Records provided below:

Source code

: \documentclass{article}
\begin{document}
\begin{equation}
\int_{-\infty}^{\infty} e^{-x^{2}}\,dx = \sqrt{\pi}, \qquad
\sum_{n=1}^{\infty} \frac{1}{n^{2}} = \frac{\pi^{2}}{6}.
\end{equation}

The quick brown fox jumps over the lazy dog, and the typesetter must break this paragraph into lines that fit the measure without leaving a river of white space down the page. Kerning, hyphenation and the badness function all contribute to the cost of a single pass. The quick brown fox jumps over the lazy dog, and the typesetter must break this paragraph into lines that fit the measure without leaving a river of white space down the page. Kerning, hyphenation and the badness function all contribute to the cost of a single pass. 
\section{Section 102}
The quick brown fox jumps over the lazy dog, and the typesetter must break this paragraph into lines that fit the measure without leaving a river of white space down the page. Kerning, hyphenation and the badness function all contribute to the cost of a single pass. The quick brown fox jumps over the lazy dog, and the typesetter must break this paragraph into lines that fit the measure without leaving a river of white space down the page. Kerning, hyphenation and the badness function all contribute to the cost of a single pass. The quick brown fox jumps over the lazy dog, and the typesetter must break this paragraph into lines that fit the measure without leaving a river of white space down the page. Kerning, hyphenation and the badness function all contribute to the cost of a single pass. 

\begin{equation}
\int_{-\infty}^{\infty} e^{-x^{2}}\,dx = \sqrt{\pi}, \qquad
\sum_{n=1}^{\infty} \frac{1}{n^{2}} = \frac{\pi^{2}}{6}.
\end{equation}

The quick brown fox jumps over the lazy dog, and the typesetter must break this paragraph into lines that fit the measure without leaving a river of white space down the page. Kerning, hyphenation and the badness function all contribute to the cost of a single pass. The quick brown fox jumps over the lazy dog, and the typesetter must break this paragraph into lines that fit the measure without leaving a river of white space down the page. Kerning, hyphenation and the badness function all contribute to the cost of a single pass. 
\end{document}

End of Records provided.

[Aim of the task]
All of the data above must be retyped exactly.

[Response for this exercise]
Source code

: \documentclass{article}
\begin{document}
\begin{equation}
\int_{-\infty}^{\infty} e^{-x^{2}}\,dx = \sqrt{\pi}, \qquad
\sum_{n=1}^{\infty} \frac{1}{n^{2}} = \frac{\pi^{2}}{6}.
\end{equation}

The quick brown fox jumps over the lazy dog, and the typesetter must break this paragraph into lines that fit the measure without leaving a river of white space down the page. Kerning, hyphenation and the badness function all contribute to the cost of a single pass. The quick brown fox jumps over the lazy dog, and the typesetter must break this paragraph into lines that fit the measure without leaving a river of white space down the page. Kerning, hyphenation and the badness function all contribute to the cost of a single pass. 
\section{Section 102}
The quick brown fox jumps over the lazy dog, and the typesetter must break this paragraph into lines that fit the measure without leaving a river of white space down the page. Kerning, hyphenation and the badness function all contribute to the cost of a single pass. The quick brown fox jumps over the lazy dog, and the typesetter must break this paragraph into lines that fit the measure without leaving a river of white space down the page. Kerning, hyphenation and the badness function all contribute to the cost of a single pass. The quick brown fox jumps over the lazy dog, and the typesetter must break this paragraph into lines that fit the measure without leaving a river of white space down the page. Kerning, hyphenation and the badness function all contribute to the cost of a single pass. 

\begin{equation}
\int_{-\infty}^{\infty} e^{-x^{2}}\,dx = \sqrt{\pi}, \qquad
\sum_{n=1}^{\infty} \frac{1}{n^{2}} = \frac{\pi^{2}}{6}.
\end{equation}

The quick brown fox jumps over the lazy dog, and the typesetter must break this paragraph into lines that fit the measure without leaving a river of white space down the page. Kerning, hyphenation and the badness function all contribute to the cost of a single pass. The quick brown fox jumps over the lazy dog, and the typesetter must break this paragraph into lines that fit the measure without leaving a river of white space down the page. Kerning, hyphenation and the badness function all contribute to the cost of a single pass. 
\end{document}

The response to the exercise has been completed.